## [PROVIDED DATA]

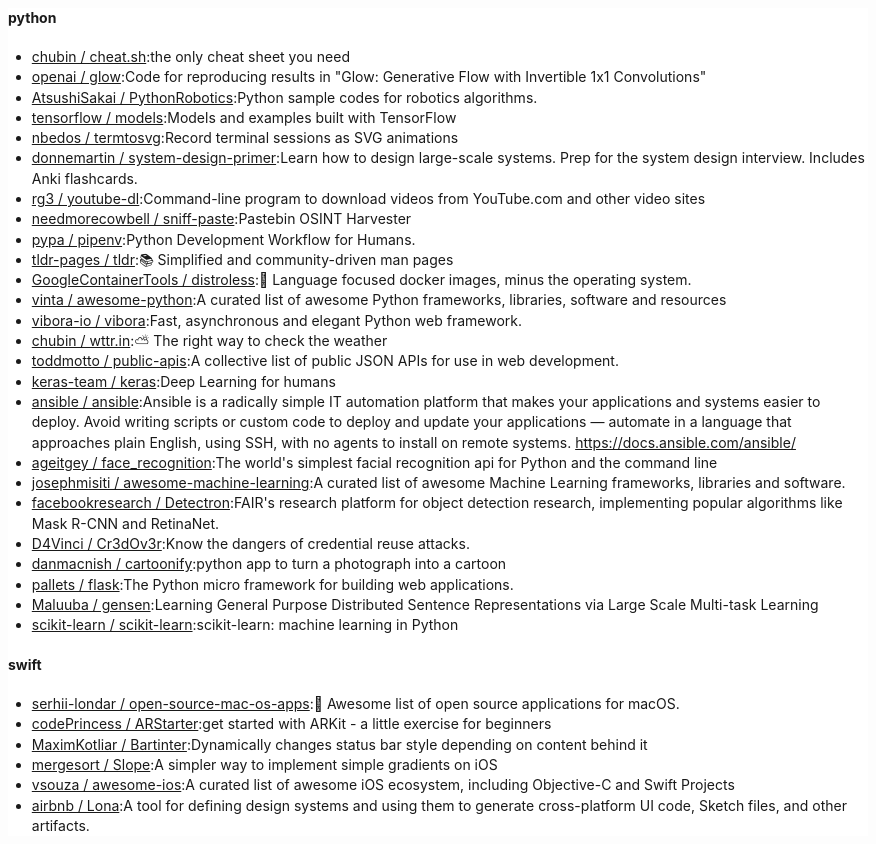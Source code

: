 #### python
* [chubin / cheat.sh](https://github.com/chubin/cheat.sh):the only cheat sheet you need
* [openai / glow](https://github.com/openai/glow):Code for reproducing results in "Glow: Generative Flow with Invertible 1x1 Convolutions"
* [AtsushiSakai / PythonRobotics](https://github.com/AtsushiSakai/PythonRobotics):Python sample codes for robotics algorithms.
* [tensorflow / models](https://github.com/tensorflow/models):Models and examples built with TensorFlow
* [nbedos / termtosvg](https://github.com/nbedos/termtosvg):Record terminal sessions as SVG animations
* [donnemartin / system-design-primer](https://github.com/donnemartin/system-design-primer):Learn how to design large-scale systems. Prep for the system design interview. Includes Anki flashcards.
* [rg3 / youtube-dl](https://github.com/rg3/youtube-dl):Command-line program to download videos from YouTube.com and other video sites
* [needmorecowbell / sniff-paste](https://github.com/needmorecowbell/sniff-paste):Pastebin OSINT Harvester
* [pypa / pipenv](https://github.com/pypa/pipenv):Python Development Workflow for Humans.
* [tldr-pages / tldr](https://github.com/tldr-pages/tldr):📚 Simplified and community-driven man pages
* [GoogleContainerTools / distroless](https://github.com/GoogleContainerTools/distroless):🥑 Language focused docker images, minus the operating system.
* [vinta / awesome-python](https://github.com/vinta/awesome-python):A curated list of awesome Python frameworks, libraries, software and resources
* [vibora-io / vibora](https://github.com/vibora-io/vibora):Fast, asynchronous and elegant Python web framework.
* [chubin / wttr.in](https://github.com/chubin/wttr.in):⛅️ The right way to check the weather
* [toddmotto / public-apis](https://github.com/toddmotto/public-apis):A collective list of public JSON APIs for use in web development.
* [keras-team / keras](https://github.com/keras-team/keras):Deep Learning for humans
* [ansible / ansible](https://github.com/ansible/ansible):Ansible is a radically simple IT automation platform that makes your applications and systems easier to deploy. Avoid writing scripts or custom code to deploy and update your applications — automate in a language that approaches plain English, using SSH, with no agents to install on remote systems. https://docs.ansible.com/ansible/
* [ageitgey / face_recognition](https://github.com/ageitgey/face_recognition):The world's simplest facial recognition api for Python and the command line
* [josephmisiti / awesome-machine-learning](https://github.com/josephmisiti/awesome-machine-learning):A curated list of awesome Machine Learning frameworks, libraries and software.
* [facebookresearch / Detectron](https://github.com/facebookresearch/Detectron):FAIR's research platform for object detection research, implementing popular algorithms like Mask R-CNN and RetinaNet.
* [D4Vinci / Cr3dOv3r](https://github.com/D4Vinci/Cr3dOv3r):Know the dangers of credential reuse attacks.
* [danmacnish / cartoonify](https://github.com/danmacnish/cartoonify):python app to turn a photograph into a cartoon
* [pallets / flask](https://github.com/pallets/flask):The Python micro framework for building web applications.
* [Maluuba / gensen](https://github.com/Maluuba/gensen):Learning General Purpose Distributed Sentence Representations via Large Scale Multi-task Learning
* [scikit-learn / scikit-learn](https://github.com/scikit-learn/scikit-learn):scikit-learn: machine learning in Python

#### swift
* [serhii-londar / open-source-mac-os-apps](https://github.com/serhii-londar/open-source-mac-os-apps):🚀 Awesome list of open source applications for macOS.
* [codePrincess / ARStarter](https://github.com/codePrincess/ARStarter):get started with ARKit - a little exercise for beginners
* [MaximKotliar / Bartinter](https://github.com/MaximKotliar/Bartinter):Dynamically changes status bar style depending on content behind it
* [mergesort / Slope](https://github.com/mergesort/Slope):A simpler way to implement simple gradients on iOS
* [vsouza / awesome-ios](https://github.com/vsouza/awesome-ios):A curated list of awesome iOS ecosystem, including Objective-C and Swift Projects
* [airbnb / Lona](https://github.com/airbnb/Lona):A tool for defining design systems and using them to generate cross-platform UI code, Sketch files, and other artifacts.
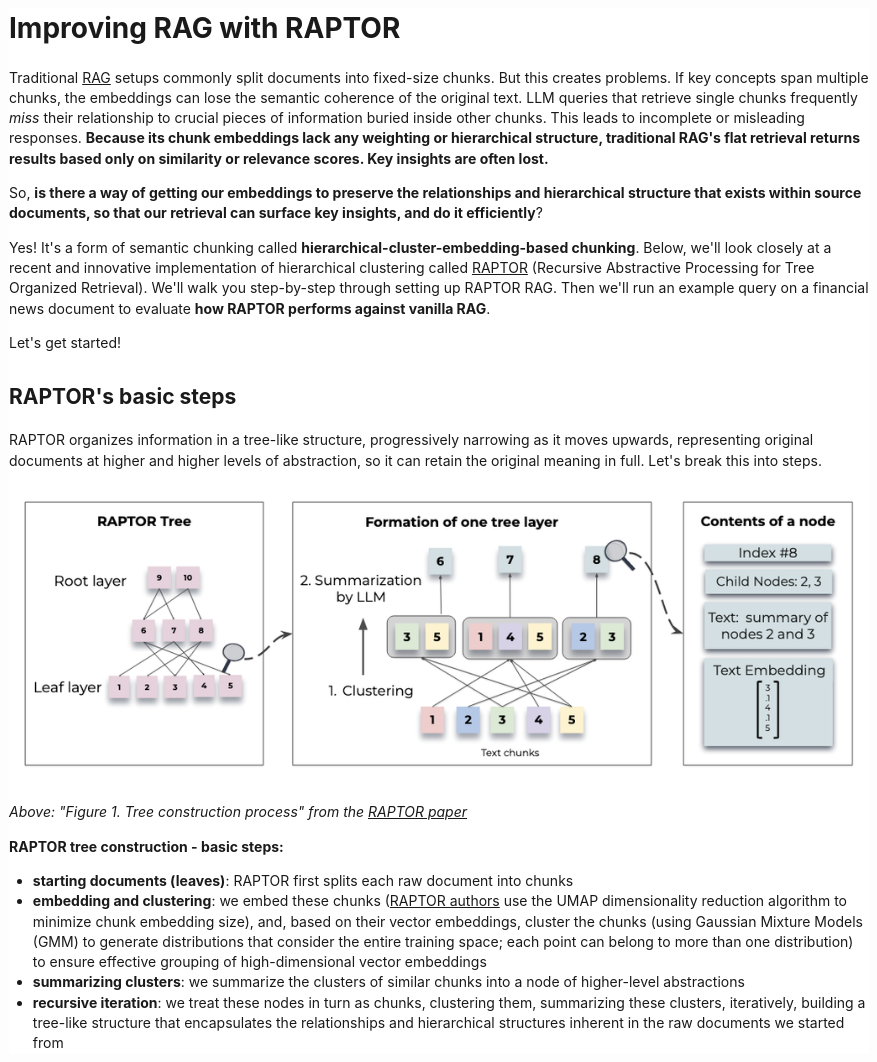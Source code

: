# Improving RAG with RAPTOR

Traditional [RAG](https://superlinked.com/vectorhub/articles/retrieval-augmented-generation) setups commonly split documents into fixed-size chunks. But this creates problems. If key concepts span multiple chunks, the embeddings can lose the semantic coherence of the original text. LLM queries that retrieve single chunks frequently _miss_ their relationship to crucial pieces of information buried inside other chunks. This leads to incomplete or misleading responses. **Because its chunk embeddings lack any weighting or hierarchical structure, traditional RAG's flat retrieval returns results based only on similarity or relevance scores. Key insights are often lost.**

So, **is there a way of getting our embeddings to preserve the relationships and hierarchical structure that exists within source documents, so that our retrieval can surface key insights, and do it efficiently**?

Yes! It's a form of semantic chunking called **hierarchical-cluster-embedding-based chunking**. Below, we'll look closely at a recent and innovative implementation of hierarchical clustering called [RAPTOR](https://arxiv.org/pdf/2401.18059) (Recursive Abstractive Processing for Tree Organized Retrieval). We'll walk you step-by-step through setting up RAPTOR RAG. Then we'll run an example query on a financial news document to evaluate **how RAPTOR performs against vanilla RAG**.

Let's get started!

## RAPTOR's basic steps

RAPTOR organizes information in a tree-like structure, progressively narrowing as it moves upwards, representing original documents at higher and higher levels of abstraction, so it can retain the original meaning in full. Let's break this into steps.

![High level overview of RAPTOR](../assets/use_cases/improve-rag-with-raptor/raptor-7.png)

*Above: "Figure 1. Tree construction process" from the [RAPTOR paper](https://arxiv.org/pdf/2401.18059)*

**RAPTOR tree construction - basic steps:**

- **starting documents (leaves)**: RAPTOR first splits each raw document into chunks
- **embedding and clustering**: we embed these chunks ([RAPTOR authors](https://arxiv.org/pdf/2401.18059) use the UMAP dimensionality reduction algorithm to minimize chunk embedding size), and, based on their vector embeddings, cluster the chunks (using Gaussian Mixture Models (GMM) to generate distributions that consider the entire training space; each point can belong to more than one distribution) to ensure effective grouping of high-dimensional vector embeddings
- **summarizing clusters**: we summarize the clusters of similar chunks into a node of higher-level abstractions
- **recursive iteration**: we treat these nodes in turn as chunks, clustering them, summarizing these clusters, iteratively, building a tree-like structure that encapsulates the relationships and hierarchical structures inherent in the raw documents we started from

## [WHAT TO DO]
For this task, write out exactly the lines of the entries above, starting at the line with "[openai / glow](https://github.com/openai/glow):Code" and ending at the line with "community-driven man pages", both included, and no others.

## [OUTPUT BELOW]
* [openai / glow](https://github.com/openai/glow):Code for reproducing results in "Glow: Generative Flow with Invertible 1x1 Convolutions"
* [AtsushiSakai / PythonRobotics](https://github.com/AtsushiSakai/PythonRobotics):Python sample codes for robotics algorithms.
* [tensorflow / models](https://github.com/tensorflow/models):Models and examples built with TensorFlow
* [nbedos / termtosvg](https://github.com/nbedos/termtosvg):Record terminal sessions as SVG animations
* [donnemartin / system-design-primer](https://github.com/donnemartin/system-design-primer):Learn how to design large-scale systems. Prep for the system design interview. Includes Anki flashcards.
* [rg3 / youtube-dl](https://github.com/rg3/youtube-dl):Command-line program to download videos from YouTube.com and other video sites
* [needmorecowbell / sniff-paste](https://github.com/needmorecowbell/sniff-paste):Pastebin OSINT Harvester
* [pypa / pipenv](https://github.com/pypa/pipenv):Python Development Workflow for Humans.
* [tldr-pages / tldr](https://github.com/tldr-pages/tldr):📚 Simplified and community-driven man pages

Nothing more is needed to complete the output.